The analogy that helps me is this; we have this seed in us that is who we truly are. The seed is unique for each of us, but always contains the entire universe within the seed. Which means we have everything we need, always. No matter what happens to us in our lives, we still always have the seed. Depending on our unhealthy life experiences or traumas, the darkness grows if we are unable to separate the experience from who we truly are (the seed within). Children, most of the time, do not have the life experience or awareness to know how to separate unhealthy or negative experiences from their core truth (seed). They will most likely *feel* the truth in their body without understanding what the feeling means. Most of the time a child is unable to decipher what the feeling is telling them,unless they have someone in their life who is able to help them navigate what is going on. I think of these unexamined experiences as cement that covers the seed. Each time we have an experience that is not processed, but instead it is repressed, it is like having concrete poured over the seed.

protecting the seed

If a child grows up in a dysfunction environment, and doesn’t have at least one person helping her understand her feelings, it is more likely she will have a lot of cement surrounding the seed, thus burying her true self. (I need to point out that everyone has negative experiences, and we all can make the choice to chip away the cement in order to unbury the seed within. I point this out because this isn’t a post blaming parents.We can all make the decision to heal our wounds so that we don’t pass on the dysfunction, and so we don’t navigate the world through a lens of our own wounds)The cement also serves the purpose of protecting the seed. What I mean is that if we are consistently exposed to dysfunctional behavior, such as abuse, neglect, etc, our seed goes into protective mode. Our seed instinctively knows to protect us.So, in this way, the cement actually helps us.

Taking care of your beautiful little seed must become your priority

When the day comes that we are able to navigate the world on our own, we can begin the process of chipping away the cement. I think of a sidewalk or a road where you see a little sprout popping up through the cement. The seed is resilient. It knows exactly what to do, and it will try very hard to help you remember who you truly are. It really depends on if you are ready to hear the message that you are a beautiful seed, you are perfection, everything is exactly as it should be. The seed will grow and grow and be seen more and more as you begin taking care of yourself. Once you begin the process of loving yourself and reminding yourself that you deserve a healthy life, your little seed will cheer and cheer until the day comes when you love yourself so much, you will no longer tolerate people in your life who do not respect you and who do not cheer for your seed to grow and to be healthy. Taking care of your beautiful little seed must become your priority.
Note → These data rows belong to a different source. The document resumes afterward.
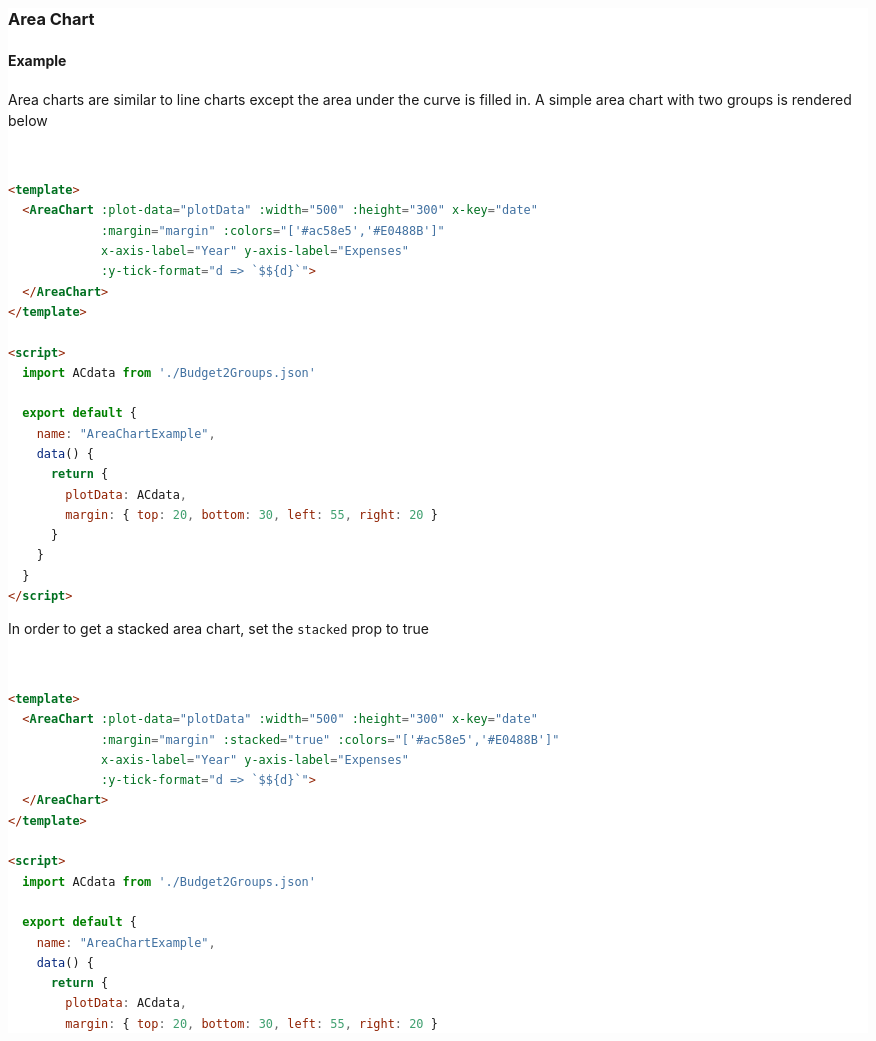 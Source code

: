 ### Area Chart

#### Example

Area charts are similar to line charts except the area under the curve is filled in. A simple area chart with two
groups is rendered below

<div style="display: flex; justify-content: center">
<ClientOnly>
    <area-chart-example></area-chart-example>
</ClientOnly>
</div>

```html

<template>
  <AreaChart :plot-data="plotData" :width="500" :height="300" x-key="date"
             :margin="margin" :colors="['#ac58e5','#E0488B']"
             x-axis-label="Year" y-axis-label="Expenses"
             :y-tick-format="d => `$${d}`">
  </AreaChart>
</template>

<script>
  import ACdata from './Budget2Groups.json'

  export default {
    name: "AreaChartExample",
    data() {
      return {
        plotData: ACdata,
        margin: { top: 20, bottom: 30, left: 55, right: 20 }
      }
    }
  }
</script>
```

In order to get a stacked area chart, set the `stacked` prop to true

<div style="display: flex; justify-content: center">
<ClientOnly>
    <area-chart-example :stacked="true"></area-chart-example>
</ClientOnly>
</div>

```html

<template>
  <AreaChart :plot-data="plotData" :width="500" :height="300" x-key="date"
             :margin="margin" :stacked="true" :colors="['#ac58e5','#E0488B']"
             x-axis-label="Year" y-axis-label="Expenses"
             :y-tick-format="d => `$${d}`">
  </AreaChart>
</template>

<script>
  import ACdata from './Budget2Groups.json'

  export default {
    name: "AreaChartExample",
    data() {
      return {
        plotData: ACdata,
        margin: { top: 20, bottom: 30, left: 55, right: 20 }
```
If someone does not see you or hear you, they may not be deserving of your energy.

You are the universe

The cement is not you. It is the negative experiences of your life. Each time you hear a negative message in your head, remind yourself, this is not the seed, it is the cement, and it was poured there without your consent. It was used to bury your truth. Talk to yourself, remind yourself of the universe inside, the seed that contains the whole univese. You are the universe. You truly are pure love. We are not working towards enlightenment, we are coming home to ourselves. We are uncovering the beautiful seed within, the seed that shines your unique self.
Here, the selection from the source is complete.